Korku ve panik atlatıldıktan sonra FETÖ'cü yapının yeniden algı operasyonları yaptığını hatırlatmak isterim. Türkiye'deki cezaevinde işkence olduğu iddiaları şimdi başka ülkelerde anlatılmaya, yayılmaya çalışıldı. Türkiye cezaevlerinde kötü muamele, işkence yoktur. Ortaya bir iddia atıyorsunuz, gelin söyleyin diyoruz konuşmuyorlar. Ben buradan söylüyorum, Türkiye'nin hiçbir cezaevinde insan onuruna yaraşmayacak hiçbir muamelenin yapılmasına izin vermedik, vermeyiz. İşkence ve kötü muamelede zaman aşımını biz kaldırdık. Böyle bir hükümete işkence ve kötü muamele iftiranısını kimse atamaz. Elinde somut bir şey varsa buradan söylüyorum, bize göndersin, savcılıklara göndersin. Cezaevleri içerisinde bazı infaz koruma memurları tarafından FETÖ'cülere farklı muameleler yapılacağına dair iddialar var. Herkesin aklı var, olabilecek tehlike ve tehditleri öngörebiliyor. Cezaevlerinde herhangi bir terör örgütüne mensup infaz koruma memuru bulunmaması için alım yapılırken büyük hassasiyet gösterildiği gibi görev süresinde de çok büyük hassasiyet gösteriliyor. Şu anda Bin 500 infaz, koruma memuru işten el çektirilmiştir FETÖ bağlantıları iddialarıyla. Bu iddiaların kimden, nereden kaynaklanıyor herkes değerlendirsin. 

"ANAYASAYA AYKIRI DAHİ OLSA KHK ÇIKARTILABİLİR"

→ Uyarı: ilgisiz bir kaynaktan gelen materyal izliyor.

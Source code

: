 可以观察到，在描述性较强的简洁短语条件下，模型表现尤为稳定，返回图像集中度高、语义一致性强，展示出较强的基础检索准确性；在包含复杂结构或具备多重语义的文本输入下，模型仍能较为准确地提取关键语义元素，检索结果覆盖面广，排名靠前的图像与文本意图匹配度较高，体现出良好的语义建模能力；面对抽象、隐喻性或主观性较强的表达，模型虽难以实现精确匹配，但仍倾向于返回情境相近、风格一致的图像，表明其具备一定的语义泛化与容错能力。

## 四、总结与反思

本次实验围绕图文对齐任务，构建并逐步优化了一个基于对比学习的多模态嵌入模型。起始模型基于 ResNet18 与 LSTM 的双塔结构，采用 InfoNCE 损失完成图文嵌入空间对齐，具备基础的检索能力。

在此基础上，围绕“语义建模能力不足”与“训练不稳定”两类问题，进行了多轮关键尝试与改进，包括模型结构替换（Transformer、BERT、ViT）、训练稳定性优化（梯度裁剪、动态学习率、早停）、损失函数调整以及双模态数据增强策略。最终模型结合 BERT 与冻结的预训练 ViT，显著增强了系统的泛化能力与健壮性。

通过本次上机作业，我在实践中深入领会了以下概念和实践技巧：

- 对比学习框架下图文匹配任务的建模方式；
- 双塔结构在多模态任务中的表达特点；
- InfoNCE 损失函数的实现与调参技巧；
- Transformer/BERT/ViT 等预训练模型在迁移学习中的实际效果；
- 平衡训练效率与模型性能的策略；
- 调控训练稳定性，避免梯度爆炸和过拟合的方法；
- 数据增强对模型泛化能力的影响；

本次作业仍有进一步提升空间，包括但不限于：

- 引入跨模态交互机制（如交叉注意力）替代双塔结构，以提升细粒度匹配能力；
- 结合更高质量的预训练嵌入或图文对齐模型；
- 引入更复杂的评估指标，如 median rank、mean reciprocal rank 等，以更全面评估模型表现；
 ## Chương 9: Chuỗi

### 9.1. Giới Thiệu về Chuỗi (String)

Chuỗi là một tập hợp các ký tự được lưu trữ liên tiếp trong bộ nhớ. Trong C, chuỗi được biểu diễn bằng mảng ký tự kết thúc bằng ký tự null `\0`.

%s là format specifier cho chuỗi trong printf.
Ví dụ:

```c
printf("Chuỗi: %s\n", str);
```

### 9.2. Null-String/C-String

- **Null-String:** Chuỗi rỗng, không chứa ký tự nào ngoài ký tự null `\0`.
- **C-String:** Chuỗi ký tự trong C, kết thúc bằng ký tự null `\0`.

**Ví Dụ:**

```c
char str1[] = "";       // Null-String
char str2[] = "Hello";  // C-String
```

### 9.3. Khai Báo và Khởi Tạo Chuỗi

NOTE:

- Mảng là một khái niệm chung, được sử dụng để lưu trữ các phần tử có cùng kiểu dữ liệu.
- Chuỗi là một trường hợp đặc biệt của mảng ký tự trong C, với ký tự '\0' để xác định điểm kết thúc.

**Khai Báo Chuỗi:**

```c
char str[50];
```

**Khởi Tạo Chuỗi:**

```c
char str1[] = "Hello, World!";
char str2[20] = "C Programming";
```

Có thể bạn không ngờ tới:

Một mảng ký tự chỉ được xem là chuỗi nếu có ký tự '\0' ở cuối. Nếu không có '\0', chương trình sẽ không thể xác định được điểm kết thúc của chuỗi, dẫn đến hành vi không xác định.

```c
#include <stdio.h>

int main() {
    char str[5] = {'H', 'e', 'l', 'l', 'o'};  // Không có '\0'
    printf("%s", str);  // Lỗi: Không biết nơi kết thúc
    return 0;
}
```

OHAL'in 3 ay daha uzatılması kararı alındı. Siz 3 ayda FETÖ'yü ayıklayamazsınız. Kararların doğru olması, hataya düşülmemesi için bu zamana ihtiyaç var. Demokrasimizin korunması, hukuk devletimizin korunması, insanlarımızın özgürlüklerinin korunması bakımından da buna ihtiyacımız var. Bugüne kadar OHAL sadece devlete uygulandı. Devleti yönetenler işlerini hızlı ve etkin yapsınlar diye yapıldı. Bundan sonra da devlettekilere uygulanmaya devam edecektir, vatandaşımız zarar görmeyecektir. CHP, OHAL kanun hükmündeki kararnamelerin Anayasa Mahkemesi'ne götürülmesine karar verdi. KHK'larla kanunda değişiklik yapamazsınız iddiasıyla. Neye göre söylüyorsunuz bunu? OHAL anayasal düzeni korumak kamu düzenini korumak demokrasiyi korumak için olağan tedbirlerin dışında tedbir almayı gerektiriyorsa bu tedbirler anayasaya aykırı dahi olsa alınması yetkisini anayasa veriyor.